The Yarbough factors are well-known:
(1) There should be no "free crimes" in a system where punishment fits the crime.
(2) The reasons for consecutive or concurrent sentences should be separately given.
(3)The court should consider the facts of the crime, including whether:
(a) the crimes and their objectives were independent of each other;
(b) the crimes involved separate acts of violence;
(c) the crimes were committed at separate times or places, rather than indicating a single period of aberrant behavior;
(d) the crimes involved multiple victims;
(e)the convictions are numerous.
(4) There should be no double counting of aggravating factors.

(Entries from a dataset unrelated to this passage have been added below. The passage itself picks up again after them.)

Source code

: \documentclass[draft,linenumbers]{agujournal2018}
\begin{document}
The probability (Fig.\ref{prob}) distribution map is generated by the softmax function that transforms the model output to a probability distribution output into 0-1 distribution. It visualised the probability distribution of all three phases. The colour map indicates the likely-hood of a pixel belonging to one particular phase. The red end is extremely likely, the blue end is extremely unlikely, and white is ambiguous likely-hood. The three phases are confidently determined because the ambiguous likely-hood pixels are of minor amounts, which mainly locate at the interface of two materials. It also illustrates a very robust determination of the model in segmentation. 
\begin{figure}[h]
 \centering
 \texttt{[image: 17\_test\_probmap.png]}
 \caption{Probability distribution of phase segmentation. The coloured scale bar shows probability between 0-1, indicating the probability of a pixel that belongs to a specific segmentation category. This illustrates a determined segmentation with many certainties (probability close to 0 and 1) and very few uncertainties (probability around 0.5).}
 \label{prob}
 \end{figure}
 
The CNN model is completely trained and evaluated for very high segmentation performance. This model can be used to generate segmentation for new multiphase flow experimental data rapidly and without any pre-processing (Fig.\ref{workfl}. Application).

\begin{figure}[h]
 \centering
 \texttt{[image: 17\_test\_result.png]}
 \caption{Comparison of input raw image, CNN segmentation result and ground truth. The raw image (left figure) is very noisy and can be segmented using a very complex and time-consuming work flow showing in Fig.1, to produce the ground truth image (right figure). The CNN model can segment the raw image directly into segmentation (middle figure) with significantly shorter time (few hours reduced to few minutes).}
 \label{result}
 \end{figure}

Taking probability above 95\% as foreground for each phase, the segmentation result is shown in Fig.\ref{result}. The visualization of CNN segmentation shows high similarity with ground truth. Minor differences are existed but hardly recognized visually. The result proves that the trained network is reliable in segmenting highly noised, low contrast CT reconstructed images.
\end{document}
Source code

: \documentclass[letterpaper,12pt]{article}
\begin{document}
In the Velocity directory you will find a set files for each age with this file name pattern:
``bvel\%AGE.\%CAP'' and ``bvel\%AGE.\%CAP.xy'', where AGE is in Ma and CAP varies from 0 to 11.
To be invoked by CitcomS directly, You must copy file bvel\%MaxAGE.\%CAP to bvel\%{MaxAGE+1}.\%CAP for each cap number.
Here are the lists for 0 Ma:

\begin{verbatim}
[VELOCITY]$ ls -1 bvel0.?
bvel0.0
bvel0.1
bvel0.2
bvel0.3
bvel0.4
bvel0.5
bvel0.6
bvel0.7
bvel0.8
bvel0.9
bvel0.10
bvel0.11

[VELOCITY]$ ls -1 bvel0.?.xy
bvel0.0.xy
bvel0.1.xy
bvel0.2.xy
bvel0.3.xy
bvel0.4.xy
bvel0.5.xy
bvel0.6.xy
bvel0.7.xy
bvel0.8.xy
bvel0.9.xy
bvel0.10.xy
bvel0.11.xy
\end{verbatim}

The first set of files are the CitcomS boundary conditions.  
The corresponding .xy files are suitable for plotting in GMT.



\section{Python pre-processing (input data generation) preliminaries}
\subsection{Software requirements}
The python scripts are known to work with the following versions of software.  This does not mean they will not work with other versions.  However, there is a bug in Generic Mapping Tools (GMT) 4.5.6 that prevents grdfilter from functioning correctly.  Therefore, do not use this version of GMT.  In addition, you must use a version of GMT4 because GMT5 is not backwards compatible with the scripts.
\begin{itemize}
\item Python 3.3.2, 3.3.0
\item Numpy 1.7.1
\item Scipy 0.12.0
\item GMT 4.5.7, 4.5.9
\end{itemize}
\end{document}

(5) Successive terms for the same offense should ordinarily not equal the punishment for the first offense.
[Yarbough, supra, 100 N.J. at 643-44.]
These factors should be applied qualitatively, not quantitatively. State v. Carey, 168 N.J. 413, 427 (2001). The focus is on the gravity of the offense. Id. at 422. A court may impose consecutive sentences even though a majority of the Yarbough factors support concurrent sentences. Id. at 427-28; see also State v. Swint, 328 N.J.Super. 236, 264 (App. Div.) (even when offenses are connected by a "unity of specific purpose, " "somewhat interdependent of one another, " and "committed within a short period of time, " concurrent sentences need not be imposed) (internal quotation marks omitted), certif. denied, 165 N.J. 492 (2000). Crimes involving multiple deaths or victims who have sustained serious body injuries represent especially suitable circumstances for the imposition of consecutive sentences. Carey, supra, 168 N.J. at 428.
We find no mistaken exercise of the judge's discretion in imposing consecutive sentences.